When these slower requests are rare, we accept them. However, for features that access a broad range of data, the likelihood of missing the cache increases. Some data required for a request may be cached, but some will almost always not be, resulting in high latency for most requests.
To implement these types of features efficiently, one option is to dramatically increase the size of our memcache. This would allow us to keep all required data in cache. However, it would be expensive and is somewhat at odds with the LRU cache policy we like to use for other features. This approach is also currently unsupported on Google App Engine (since memcache capacity is not directly tunable).

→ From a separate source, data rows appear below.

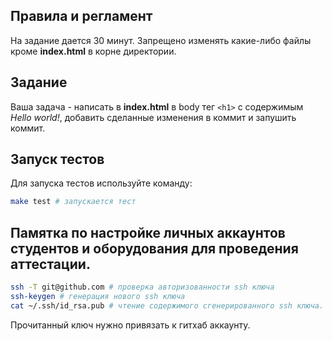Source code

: ## Правила и регламент

На задание дается 30 минут. Запрещено изменять какие-либо файлы кроме **index.html** в корне директории.

## Задание

Ваша задача - написать в **index.html** в body тег `<h1>` с содержимым *Hello world!*, добавить сделанные изменения в коммит и запушить коммит.

## Запуск тестов

Для запуска тестов используйте команду:

```bash
make test # запускается тест
```

## Памятка по настройке личных аккаунтов студентов и оборудования для проведения аттестации.

```bash
ssh -T git@github.com # проверка авторизованности ssh ключа
ssh-keygen # генерация нового ssh ключа
cat ~/.ssh/id_rsa.pub # чтение содержимого сгенерированного ssh ключа.
```

Прочитанный ключ нужно привязать к гитхаб аккаунту.
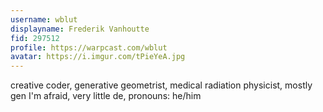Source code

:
 ```yaml
---
username: wblut
displayname: Frederik Vanhoutte
fid: 297512
profile: https://warpcast.com/wblut
avatar: https://i.imgur.com/tPieYeA.jpg
---
```

creative coder, generative geometrist, medical radiation physicist, mostly gen I'm afraid, very little de, pronouns: he/him  
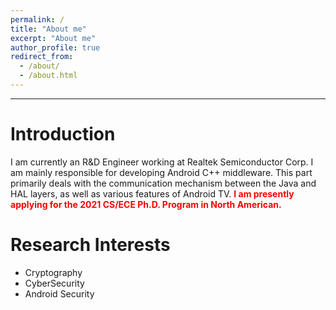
 ```yaml
---
permalink: /
title: "About me"
excerpt: "About me"
author_profile: true
redirect_from: 
  - /about/
  - /about.html
---
```


---

Introduction
=====
I am currently an R&D Engineer working at Realtek Semiconductor Corp. 
I am mainly responsible for developing Android C++ middleware. This part primarily deals with the communication mechanism between the Java and HAL layers, as well as various features of Android TV.
<span style="color:red">**I am presently applying for the 2021 CS/ECE Ph.D. Program in North American.**</span>



# Research Interests
* Cryptography
* CyberSecurity
* Android Security

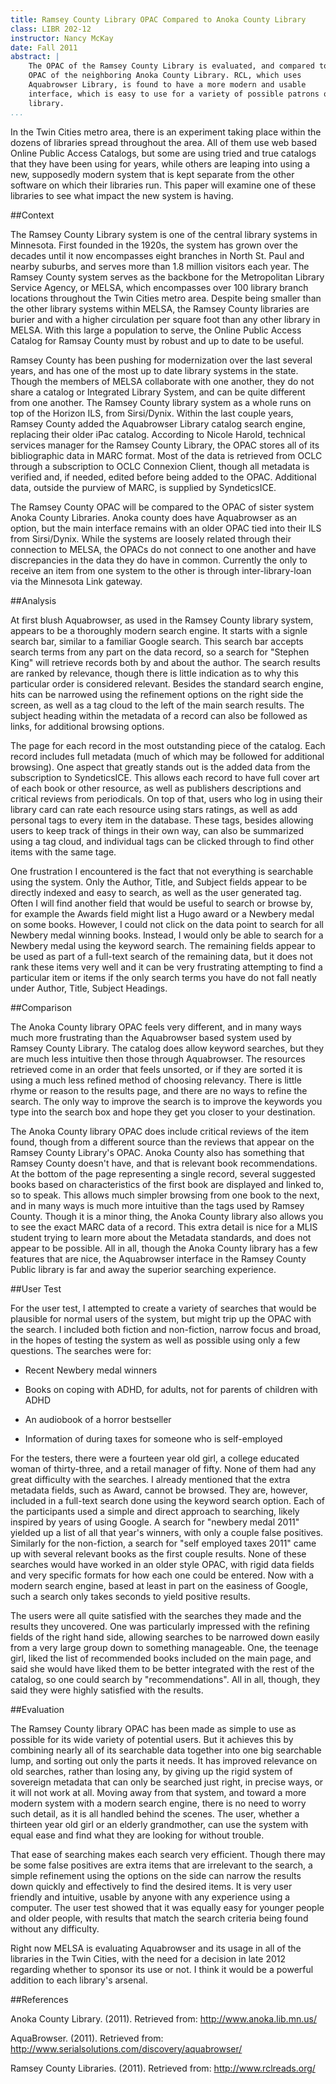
 ```yaml
---
title: Ramsey County Library OPAC Compared to Anoka County Library
class: LIBR 202-12
instructor: Nancy McKay
date: Fall 2011
abstract: |
    The OPAC of the Ramsey County Library is evaluated, and compared to the
    OPAC of the neighboring Anoka County Library. RCL, which uses
    Aquabrowser Library, is found to have a more modern and usable
    interface, which is easy to use for a variety of possible patrons of the
    library.
...
```


In the Twin Cities metro area, there is an experiment taking place
within the dozens of libraries spread throughout the area. All of them
use web based Online Public Access Catalogs, but some are using tried
and true catalogs that they have been using for years, while others are
leaping into using a new, supposedly modern system that is kept separate
from the other software on which their libraries run. This paper will
examine one of these libraries to see what impact the new system is
having.

##Context

The Ramsey County Library system is one of the central library systems
in Minnesota. First founded in the 1920s, the system has grown over the
decades until it now encompasses eight branches in North St. Paul and
nearby suburbs, and serves more than 1.8 million visitors each year. The
Ramsey County system serves as the backbone for the Metropolitan Library
Service Agency, or MELSA, which encompasses over 100 library branch
locations throughout the Twin Cities metro area. Despite being smaller
than the other library systems within MELSA, the Ramsey County libraries
are burier and with a higher circulation per square foot than any other
library in MELSA. With this large a population to serve, the Online
Public Access Catalog for Ramsay County must by robust and up to date to
be useful.

Ramsey County has been pushing for modernization over the last several
years, and has one of the most up to date library systems in the state.
Though the members of MELSA collaborate with one another, they do not
share a catalog or Integrated Library System, and can be quite different
from one another. The Ramsey County library system as a whole runs on
top of the Horizon ILS, from Sirsi/Dynix. Within the last couple years,
Ramsey County added the Aquabrowser Library catalog search engine,
replacing their older iPac catalog. According to Nicole Harold,
technical services manager for the Ramsey County Library, the OPAC
stores all of its bibliographic data in MARC format. Most of the data is
retrieved from OCLC through a subscription to OCLC Connexion Client,
though all metadata is verified and, if needed, edited before being
added to the OPAC. Additional data, outside the purview of MARC, is
supplied by SyndeticsICE.

The Ramsey County OPAC will be compared to the OPAC of sister system
Anoka County Libraries. Anoka county does have Aquabrowser as an option,
but the main interface remains with an older OPAC tied into their ILS
from Sirsi/Dynix. While the systems are loosely related through their
connection to MELSA, the OPACs do not connect to one another and have
discrepancies in the data they do have in common. Currently the only to
receive an item from one system to the other is through
inter-library-loan via the Minnesota Link gateway.

##Analysis

At first blush Aquabrowser, as used in the Ramsey County library system,
appears to be a thoroughly modern search engine. It starts with a signle
search bar, similar to a familiar Google search. This search bar accepts
search terms from any part on the data record, so a search for "Stephen
King" will retrieve records both by and about the author. The search
results are ranked by relevance, though there is little indication as to
why this particular order is considered relevant. Besides the standard
search engine, hits can be narrowed using the refinement options on the
right side the screen, as well as a tag cloud to the left of the main
search results. The subject heading within the metadata of a record can
also be followed as links, for additional browsing options.

The page for each record in the most outstanding piece of the catalog.
Each record includes full metadata (much of which may be followed for
additional browsing). One aspect that greatly stands out is the added
data from the subscription to SyndeticsICE. This allows each record to
have full cover art of each book or other resource, as well as
publishers descriptions and critical reviews from periodicals. On top of
that, users who log in using their library card can rate each resource
using stars ratings, as well as add personal tags to every item in the
database. These tags, besides allowing users to keep track of things in
their own way, can also be summarized using a tag cloud, and individual
tags can be clicked through to find other items with the same tage.

One frustration I encountered is the fact that not everything is
searchable using the system. Only the Author, Title, and Subject fields
appear to be directly indexed and easy to search, as well as the user
generated tag. Often I will find another field that would be useful to
search or browse by, for example the Awards field might list a Hugo
award or a Newbery medal on some books. However, I could not click on
the data point to search for all Newbery medal winning books. Instead, I
would only be able to search for a Newbery medal using the keyword
search. The remaining fields appear to be used as part of a full-text
search of the remaining data, but it does not rank these items very well
and it can be very frustrating attempting to find a particular item or
items if the only search terms you have do not fall neatly under Author,
Title, Subject Headings.

##Comparison

The Anoka County library OPAC feels very different, and in many ways
much more frustrating than the Aquabrowser based system used by Ramsey
County Library. The catalog does allow keyword searches, but they are
much less intuitive then those through Aquabrowser. The resources
retrieved come in an order that feels unsorted, or if they are sorted it
is using a much less refined method of choosing relevancy. There is
little rhyme or reason to the results page, and there are no ways to
refine the search. The only way to improve the search is to improve the
keywords you type into the search box and hope they get you closer to
your destination.

The Anoka County library OPAC does include critical reviews of the item
found, though from a different source than the reviews that appear on
the Ramsey County Library's OPAC. Anoka County also has something that
Ramsey County doesn't have, and that is relevant book recommendations.
At the bottom of the page representing a single record, several
suggested books based on characteristics of the first book are displayed
and linked to, so to speak. This allows much simpler browsing from one
book to the next, and in many ways is much more intuitive than the tags
used by Ramsey County. Though it is a minor thing, the Anoka County
library also allows you to see the exact MARC data of a record. This
extra detail is nice for a MLIS student trying to learn more about the
Metadata standards, and does not appear to be possible. All in all,
though the Anoka County library has a few features that are nice, the
Aquabrowser interface in the Ramsey County Public library is far and
away the superior searching experience.

##User Test

For the user test, I attempted to create a variety of searches that
would be plausible for normal users of the system, but might trip up the
OPAC with the search. I included both fiction and non-fiction, narrow
focus and broad, in the hopes of testing the system as well as possible
using only a few questions. The searches were for:

-   Recent Newbery medal winners

-   Books on coping with ADHD, for adults, not for parents of children
    with ADHD

-   An audiobook of a horror bestseller

-   Information of during taxes for someone who is self-employed

For the testers, there were a fourteen year old girl, a college educated
woman of thirty-three, and a retail manager of fifty. None of them had
any great difficulty with the searches. I already mentioned that the
extra metadata fields, such as Award, cannot be browsed. They are,
however, included in a full-text search done using the keyword search
option. Each of the participants used a simple and direct approach to
searching, likely inspired by years of using Google. A search for
"newbery medal 2011" yielded up a list of all that year's winners, with
only a couple false positives. Similarly for the non-fiction, a search
for "self employed taxes 2011" came up with several relevant books as
the first couple results. None of these searches would have worked in an
older style OPAC, with rigid data fields and very specific formats for
how each one could be entered. Now with a modern search engine, based at
least in part on the easiness of Google, such a search only takes
seconds to yield positive results.

The users were all quite satisfied with the searches they made and the
results they uncovered. One was particularly impressed with the refining
fields of the right hand side, allowing searches to be narrowed down
easily from a very large group down to something manageable. One, the
teenage girl, liked the list of recommended books included on the main
page, and said she would have liked them to be better integrated with
the rest of the catalog, so one could search by "recommendations". All
in all, though, they said they were highly satisfied with the results.

##Evaluation

The Ramsey County library OPAC has been made as simple to use as
possible for its wide variety of potential users. But it achieves this
by combining nearly all of its searchable data together into one big
searchable lump, and sorting out only the parts it needs. It has
improved relevance on old searches, rather than losing any, by giving up
the rigid system of sovereign metadata that can only be searched just
right, in precise ways, or it will not work at all. Moving away from
that system, and toward a more modern system with a modern search
engine, there is no need to worry such detail, as it is all handled
behind the scenes. The user, whether a thirteen year old girl or an
elderly grandmother, can use the system with equal ease and find what
they are looking for without trouble.

That ease of searching makes each search very efficient. Though there
may be some false positives are extra items that are irrelevant to the
search, a simple refinement using the options on the side can narrow the
results down quickly and effectively to find the desired items. It is
very user friendly and intuitive, usable by anyone with any experience
using a computer. The user test showed that it was equally easy for
younger people and older people, with results that match the search
criteria being found without any difficulty.

Right now MELSA is evaluating Aquabrowser and its usage in all of the
libraries in the Twin Cities, with the need for a decision in late 2012
regarding whether to sponsor its use or not. I think it would be a
powerful addition to each library's arsenal.

<div class="references">

##References

Anoka County Library. (2011). Retrieved from:
<http://www.anoka.lib.mn.us/>

AquaBrowser. (2011). Retrieved from:
<http://www.serialsolutions.com/discovery/aquabrowser/>

Ramsey County Libraries. (2011). Retrieved from:
<http://www.rclreads.org/>

</div>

We investigated several other options and finally settled on using Redis as a persistent, in-memory, datastore. Redis strikes a great balance between simplicity, powerful primitives, and proven stability. Instead of increasing our memcache or switching entirely to a larger in-memory store, we created a second Redis-based system on AWS. This system is specifically designed to hold data which is important to have available at in-memory speeds (with no expected misses). Achieving this is more expensive than providing a similar LRU cache (which could be smaller), so we reserve it specifically for features that require such guarantees.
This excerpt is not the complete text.